Have you had a heart attack and are you trying to avoid another one? Healthy lifestyle changes can greatly improve your survival rate after a heart attack. One of the most significant lifestyle changes that can help prevent a second heart attack is regular exercise. In fact, a study published in the journal Circulation found that survivors who increased their activity levels were nearly twice as likely as inactive patients to still be alive seven years after the attack. Not only do regular workouts strengthen your heart and improve your labs, but they also ward off depression — a common culprit among heart patients. Cardiac rehab is an excellent starting point.
Exercise is Essential
Chances are that your doctor prescribed cardiac rehabilitation to begin your exercise and lifestyle changes — so that you can get on track and stay healthy. Just a couple of decades ago or more, heart attack patients were often advised to rest and avoid exercise.
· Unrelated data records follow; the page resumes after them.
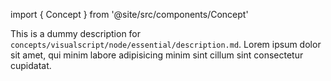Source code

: import { Concept } from '@site/src/components/Concept'

<Concept
  title    = "node/essential/description"
  kind     = "Core"
  category = "Visualscript"
  block    = {true}>
This is a dummy description for `concepts/visualscript/node/essential/description.md`.
Lorem ipsum dolor sit amet, qui minim labore adipisicing minim sint cillum sint consectetur cupidatat.
</Concept>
Now doctors know that exercise is critical to their chances of avoiding another cardiac event. Studies show that cardiac rehabilitation reduces the chance of a second heart attack by more than 25%. NOT exercising, however, can actually weaken your cardiovascular system and slow your recovery.
What is Cardiac Rehab
Cardiac rehabilitation is an exercise and education program designed to decrease your risk for further cardiac events. Candidates for cardiac rehab include people who have had a recent cardiac event, including valve replacement, bypass surgery, heart attack, heart transplant, or angioplasty/stents. Your physician can refer you to a good local cardiac rehab program.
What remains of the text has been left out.